=== Input data ===
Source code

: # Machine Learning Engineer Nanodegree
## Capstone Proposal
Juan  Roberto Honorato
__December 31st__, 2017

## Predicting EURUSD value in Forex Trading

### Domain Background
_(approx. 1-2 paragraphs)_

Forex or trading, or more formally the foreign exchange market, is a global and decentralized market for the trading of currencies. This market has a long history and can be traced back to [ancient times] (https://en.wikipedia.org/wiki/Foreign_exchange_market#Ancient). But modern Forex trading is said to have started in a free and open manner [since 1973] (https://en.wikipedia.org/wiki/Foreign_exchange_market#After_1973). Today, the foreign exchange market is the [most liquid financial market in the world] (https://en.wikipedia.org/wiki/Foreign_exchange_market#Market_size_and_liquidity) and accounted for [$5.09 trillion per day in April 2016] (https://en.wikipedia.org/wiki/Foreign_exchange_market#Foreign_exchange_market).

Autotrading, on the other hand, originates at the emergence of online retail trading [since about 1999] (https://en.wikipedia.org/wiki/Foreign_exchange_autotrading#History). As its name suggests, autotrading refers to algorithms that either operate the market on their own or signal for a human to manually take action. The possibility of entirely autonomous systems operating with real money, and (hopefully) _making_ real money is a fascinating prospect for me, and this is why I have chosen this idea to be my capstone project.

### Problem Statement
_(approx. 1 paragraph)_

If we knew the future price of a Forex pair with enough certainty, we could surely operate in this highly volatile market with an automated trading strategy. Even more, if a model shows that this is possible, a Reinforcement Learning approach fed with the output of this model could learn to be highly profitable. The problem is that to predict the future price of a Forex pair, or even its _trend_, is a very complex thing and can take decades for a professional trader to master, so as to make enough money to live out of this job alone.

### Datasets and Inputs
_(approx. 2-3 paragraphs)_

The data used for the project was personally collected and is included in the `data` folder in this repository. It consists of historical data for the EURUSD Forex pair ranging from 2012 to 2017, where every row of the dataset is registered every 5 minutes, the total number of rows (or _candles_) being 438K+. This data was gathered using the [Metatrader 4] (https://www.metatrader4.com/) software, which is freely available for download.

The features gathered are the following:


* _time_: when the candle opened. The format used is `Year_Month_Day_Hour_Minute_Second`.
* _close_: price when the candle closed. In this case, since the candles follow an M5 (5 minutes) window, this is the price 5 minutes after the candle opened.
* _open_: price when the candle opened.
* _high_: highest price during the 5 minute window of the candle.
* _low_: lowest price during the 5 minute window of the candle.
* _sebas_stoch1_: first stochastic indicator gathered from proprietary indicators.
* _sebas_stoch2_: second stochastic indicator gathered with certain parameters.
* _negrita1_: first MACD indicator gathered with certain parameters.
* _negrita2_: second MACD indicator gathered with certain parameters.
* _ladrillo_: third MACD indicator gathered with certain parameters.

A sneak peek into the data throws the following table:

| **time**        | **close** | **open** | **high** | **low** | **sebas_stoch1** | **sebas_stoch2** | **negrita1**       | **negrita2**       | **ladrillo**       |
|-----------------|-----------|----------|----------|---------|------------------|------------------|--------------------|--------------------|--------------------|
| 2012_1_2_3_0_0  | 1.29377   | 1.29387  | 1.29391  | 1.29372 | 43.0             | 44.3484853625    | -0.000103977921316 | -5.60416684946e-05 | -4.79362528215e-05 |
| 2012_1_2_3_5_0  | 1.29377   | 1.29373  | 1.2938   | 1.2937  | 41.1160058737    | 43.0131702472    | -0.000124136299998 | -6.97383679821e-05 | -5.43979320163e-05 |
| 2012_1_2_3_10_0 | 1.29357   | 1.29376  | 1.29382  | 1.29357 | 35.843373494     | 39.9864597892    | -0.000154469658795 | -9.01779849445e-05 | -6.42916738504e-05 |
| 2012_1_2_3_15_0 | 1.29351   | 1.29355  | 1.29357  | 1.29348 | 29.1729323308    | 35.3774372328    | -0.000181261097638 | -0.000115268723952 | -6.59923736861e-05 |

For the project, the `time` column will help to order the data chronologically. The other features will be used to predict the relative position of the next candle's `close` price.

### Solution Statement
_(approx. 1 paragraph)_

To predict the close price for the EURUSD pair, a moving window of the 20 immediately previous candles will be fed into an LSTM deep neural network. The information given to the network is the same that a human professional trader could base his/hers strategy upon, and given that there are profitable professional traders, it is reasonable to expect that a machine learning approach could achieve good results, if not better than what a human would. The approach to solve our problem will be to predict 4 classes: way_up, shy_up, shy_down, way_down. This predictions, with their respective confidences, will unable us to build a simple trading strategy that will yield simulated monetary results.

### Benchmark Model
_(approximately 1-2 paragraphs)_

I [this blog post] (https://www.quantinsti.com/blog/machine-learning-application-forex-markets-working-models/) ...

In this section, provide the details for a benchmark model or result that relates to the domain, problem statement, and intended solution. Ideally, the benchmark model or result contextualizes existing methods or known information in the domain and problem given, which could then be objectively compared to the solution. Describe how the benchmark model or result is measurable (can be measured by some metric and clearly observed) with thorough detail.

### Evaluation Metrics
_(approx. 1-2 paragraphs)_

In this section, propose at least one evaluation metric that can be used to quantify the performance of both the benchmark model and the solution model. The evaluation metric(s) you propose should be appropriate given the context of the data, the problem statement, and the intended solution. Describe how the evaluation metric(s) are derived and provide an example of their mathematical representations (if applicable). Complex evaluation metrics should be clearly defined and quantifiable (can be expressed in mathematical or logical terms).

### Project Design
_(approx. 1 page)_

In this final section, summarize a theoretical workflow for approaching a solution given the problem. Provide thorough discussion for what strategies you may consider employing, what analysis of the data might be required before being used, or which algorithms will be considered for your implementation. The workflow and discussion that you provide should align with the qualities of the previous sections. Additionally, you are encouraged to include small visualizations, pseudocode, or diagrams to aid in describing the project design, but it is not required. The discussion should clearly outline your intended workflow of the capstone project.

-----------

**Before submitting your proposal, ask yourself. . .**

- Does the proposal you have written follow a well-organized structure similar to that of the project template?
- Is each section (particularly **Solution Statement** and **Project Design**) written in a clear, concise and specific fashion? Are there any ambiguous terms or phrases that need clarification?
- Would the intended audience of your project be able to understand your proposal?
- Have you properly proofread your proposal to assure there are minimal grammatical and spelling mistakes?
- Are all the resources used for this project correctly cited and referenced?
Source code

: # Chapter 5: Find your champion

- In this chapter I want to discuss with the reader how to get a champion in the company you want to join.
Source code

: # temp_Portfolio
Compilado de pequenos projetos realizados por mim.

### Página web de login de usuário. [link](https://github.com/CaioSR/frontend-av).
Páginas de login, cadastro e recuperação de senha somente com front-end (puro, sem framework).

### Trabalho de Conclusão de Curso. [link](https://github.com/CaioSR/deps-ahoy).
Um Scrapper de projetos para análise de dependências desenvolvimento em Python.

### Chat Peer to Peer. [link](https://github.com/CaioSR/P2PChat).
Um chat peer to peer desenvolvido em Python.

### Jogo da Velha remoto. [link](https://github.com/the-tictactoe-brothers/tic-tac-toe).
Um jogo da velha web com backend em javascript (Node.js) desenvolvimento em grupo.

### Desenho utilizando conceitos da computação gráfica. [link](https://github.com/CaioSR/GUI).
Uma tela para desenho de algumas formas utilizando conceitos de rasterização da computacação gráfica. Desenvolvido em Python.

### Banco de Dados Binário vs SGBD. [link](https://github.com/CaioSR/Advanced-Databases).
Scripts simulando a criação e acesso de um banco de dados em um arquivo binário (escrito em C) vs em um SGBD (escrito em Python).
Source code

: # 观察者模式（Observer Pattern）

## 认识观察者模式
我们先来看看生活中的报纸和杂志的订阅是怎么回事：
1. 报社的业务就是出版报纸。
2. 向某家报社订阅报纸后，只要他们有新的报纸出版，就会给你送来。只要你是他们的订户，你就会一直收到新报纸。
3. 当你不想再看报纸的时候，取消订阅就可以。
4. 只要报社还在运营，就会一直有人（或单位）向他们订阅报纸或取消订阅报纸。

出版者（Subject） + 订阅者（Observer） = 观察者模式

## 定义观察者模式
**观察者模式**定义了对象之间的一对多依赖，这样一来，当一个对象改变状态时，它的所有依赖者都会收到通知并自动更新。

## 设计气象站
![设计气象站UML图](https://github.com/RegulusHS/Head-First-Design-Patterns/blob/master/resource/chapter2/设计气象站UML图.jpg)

=== About this task ===
Quote exactly the first line of the data and every line after it through the one holding "### Datasets and Inputs".

=== Solved exercise ===
Source code

: # Machine Learning Engineer Nanodegree
## Capstone Proposal
Juan  Roberto Honorato
__December 31st__, 2017

## Predicting EURUSD value in Forex Trading

### Domain Background
_(approx. 1-2 paragraphs)_

Forex or trading, or more formally the foreign exchange market, is a global and decentralized market for the trading of currencies. This market has a long history and can be traced back to [ancient times] (https://en.wikipedia.org/wiki/Foreign_exchange_market#Ancient). But modern Forex trading is said to have started in a free and open manner [since 1973] (https://en.wikipedia.org/wiki/Foreign_exchange_market#After_1973). Today, the foreign exchange market is the [most liquid financial market in the world] (https://en.wikipedia.org/wiki/Foreign_exchange_market#Market_size_and_liquidity) and accounted for [$5.09 trillion per day in April 2016] (https://en.wikipedia.org/wiki/Foreign_exchange_market#Foreign_exchange_market).

Autotrading, on the other hand, originates at the emergence of online retail trading [since about 1999] (https://en.wikipedia.org/wiki/Foreign_exchange_autotrading#History). As its name suggests, autotrading refers to algorithms that either operate the market on their own or signal for a human to manually take action. The possibility of entirely autonomous systems operating with real money, and (hopefully) _making_ real money is a fascinating prospect for me, and this is why I have chosen this idea to be my capstone project.

### Problem Statement
_(approx. 1 paragraph)_

If we knew the future price of a Forex pair with enough certainty, we could surely operate in this highly volatile market with an automated trading strategy. Even more, if a model shows that this is possible, a Reinforcement Learning approach fed with the output of this model could learn to be highly profitable. The problem is that to predict the future price of a Forex pair, or even its _trend_, is a very complex thing and can take decades for a professional trader to master, so as to make enough money to live out of this job alone.

### Datasets and Inputs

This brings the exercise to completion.